You can also draw a 2nd choice tag and still gain a point if that works for you


----------



## wyogoob (Sep 7, 2007)

What Fez said:

If you are unsuccessful in the elk, deer or antelope regular draw (did not use the preference point option) and want a preference point after being unsuccessful you will have to buy one. $30 for non res antelope, $40 for non res deer. Buy the points from July 1st thru September 30th.

Many, including myself, find the WY G&F site a little tough to negotiate. It's getting better all the time though. :?

This is the best info I can find:
https://wgfd.wyo.gov/elsapplication/docs/preferencepoint.htm

.


----------



## Critter (Mar 20, 2010)

That is a lot of what confused me, that part about having to purchase the point after the draw if you wanted one. You would think that they would do as Colorado does and have that option on the application. 

Anyway I am going to put in for the draw this year for deer and purchase another point for the antelope and deer later if I don't draw. 

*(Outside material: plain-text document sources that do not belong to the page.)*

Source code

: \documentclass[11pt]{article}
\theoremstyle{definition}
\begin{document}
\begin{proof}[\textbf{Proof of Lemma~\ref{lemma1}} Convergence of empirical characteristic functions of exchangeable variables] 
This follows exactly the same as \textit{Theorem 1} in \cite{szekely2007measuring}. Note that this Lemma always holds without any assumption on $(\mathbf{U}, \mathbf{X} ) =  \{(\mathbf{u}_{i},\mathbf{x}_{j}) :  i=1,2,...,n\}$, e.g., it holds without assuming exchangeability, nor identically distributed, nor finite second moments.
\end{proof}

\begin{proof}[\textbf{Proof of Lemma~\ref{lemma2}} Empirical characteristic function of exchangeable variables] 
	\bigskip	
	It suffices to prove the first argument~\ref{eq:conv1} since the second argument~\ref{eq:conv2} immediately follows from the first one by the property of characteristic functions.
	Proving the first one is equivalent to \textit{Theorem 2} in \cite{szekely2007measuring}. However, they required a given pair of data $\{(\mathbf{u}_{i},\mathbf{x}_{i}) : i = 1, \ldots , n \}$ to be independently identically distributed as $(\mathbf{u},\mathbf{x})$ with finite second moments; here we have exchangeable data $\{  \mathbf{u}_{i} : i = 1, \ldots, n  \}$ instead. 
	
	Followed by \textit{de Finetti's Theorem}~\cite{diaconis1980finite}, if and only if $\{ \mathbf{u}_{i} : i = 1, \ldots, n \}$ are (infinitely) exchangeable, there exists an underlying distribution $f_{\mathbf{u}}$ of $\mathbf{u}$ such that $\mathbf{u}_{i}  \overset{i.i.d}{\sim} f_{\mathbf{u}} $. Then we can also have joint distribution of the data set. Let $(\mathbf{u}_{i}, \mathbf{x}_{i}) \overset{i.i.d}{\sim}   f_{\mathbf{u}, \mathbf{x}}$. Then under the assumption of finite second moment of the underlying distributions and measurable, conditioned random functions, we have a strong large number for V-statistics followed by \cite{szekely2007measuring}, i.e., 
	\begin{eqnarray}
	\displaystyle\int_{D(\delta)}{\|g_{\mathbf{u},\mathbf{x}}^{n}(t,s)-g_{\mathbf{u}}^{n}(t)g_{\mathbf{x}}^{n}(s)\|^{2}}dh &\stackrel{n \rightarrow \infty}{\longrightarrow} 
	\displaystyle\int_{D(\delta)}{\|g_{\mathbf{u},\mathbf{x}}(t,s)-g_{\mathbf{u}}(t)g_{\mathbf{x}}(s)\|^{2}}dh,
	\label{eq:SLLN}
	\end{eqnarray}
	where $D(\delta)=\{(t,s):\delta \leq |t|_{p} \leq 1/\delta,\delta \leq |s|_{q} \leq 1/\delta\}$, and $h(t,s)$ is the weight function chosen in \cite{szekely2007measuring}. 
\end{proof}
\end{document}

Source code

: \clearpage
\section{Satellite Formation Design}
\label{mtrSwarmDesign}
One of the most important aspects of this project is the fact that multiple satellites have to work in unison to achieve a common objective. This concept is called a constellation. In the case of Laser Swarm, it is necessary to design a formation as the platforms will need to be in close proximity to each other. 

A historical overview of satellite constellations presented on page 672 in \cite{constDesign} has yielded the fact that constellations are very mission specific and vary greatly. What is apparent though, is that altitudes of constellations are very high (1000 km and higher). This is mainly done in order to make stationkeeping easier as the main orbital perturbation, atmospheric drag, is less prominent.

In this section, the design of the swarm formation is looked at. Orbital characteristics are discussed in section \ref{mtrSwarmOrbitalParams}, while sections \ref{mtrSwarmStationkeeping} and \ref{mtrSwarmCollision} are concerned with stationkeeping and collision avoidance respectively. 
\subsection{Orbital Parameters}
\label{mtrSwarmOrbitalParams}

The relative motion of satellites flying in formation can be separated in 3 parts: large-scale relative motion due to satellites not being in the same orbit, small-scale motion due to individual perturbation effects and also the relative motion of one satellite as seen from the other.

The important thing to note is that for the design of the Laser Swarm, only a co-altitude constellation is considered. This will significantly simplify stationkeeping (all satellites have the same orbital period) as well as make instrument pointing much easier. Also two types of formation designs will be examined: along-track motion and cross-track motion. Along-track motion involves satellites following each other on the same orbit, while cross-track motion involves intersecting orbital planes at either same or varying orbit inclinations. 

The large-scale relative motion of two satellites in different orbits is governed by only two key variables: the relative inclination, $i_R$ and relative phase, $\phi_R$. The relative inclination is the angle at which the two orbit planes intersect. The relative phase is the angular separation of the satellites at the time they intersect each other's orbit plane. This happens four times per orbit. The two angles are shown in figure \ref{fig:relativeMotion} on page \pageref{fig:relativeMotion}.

Right now I am thinking of my African hunt in 2 months more than draws in other states. Along with going through the new regulation that the Feds have implemented for taking a rifle and ammo out of the country.


----------



## wyogoob (Sep 7, 2007)

Critter said:


> That is a lot of what confused me, that part about having to purchase the point after the draw if you wanted one. You would think that they would do as Colorado does and have that option on the application.
> 
> Anyway I am going to put in for the draw this year for deer and purchase another point for the antelope and deer later if I don't draw.
> 
> Right now I am thinking of my African hunt in 2 months more than draws in other states. Along with going through the new regulation that the Feds have implemented for taking a rifle and ammo out of the country.


Oh, I thought the pref point option was on the application. As a resident I can't see a non-resident app and as far as I can tell I can't download a blank non resident regular elk, deer or antelope application form.


----------



## Critter (Mar 20, 2010)

All I have been doing is buying points so I guess that I'll find out when I actually do a application. :shock:


----------



## Fez (Sep 3, 2009)

If you are going to apply for a hunt, you have the option of buying the point at the time of application for the species your applying for. 

If your looking to apply for points only and not in any type of draw, you need to wait till the point only applications open up later in the summer.


----------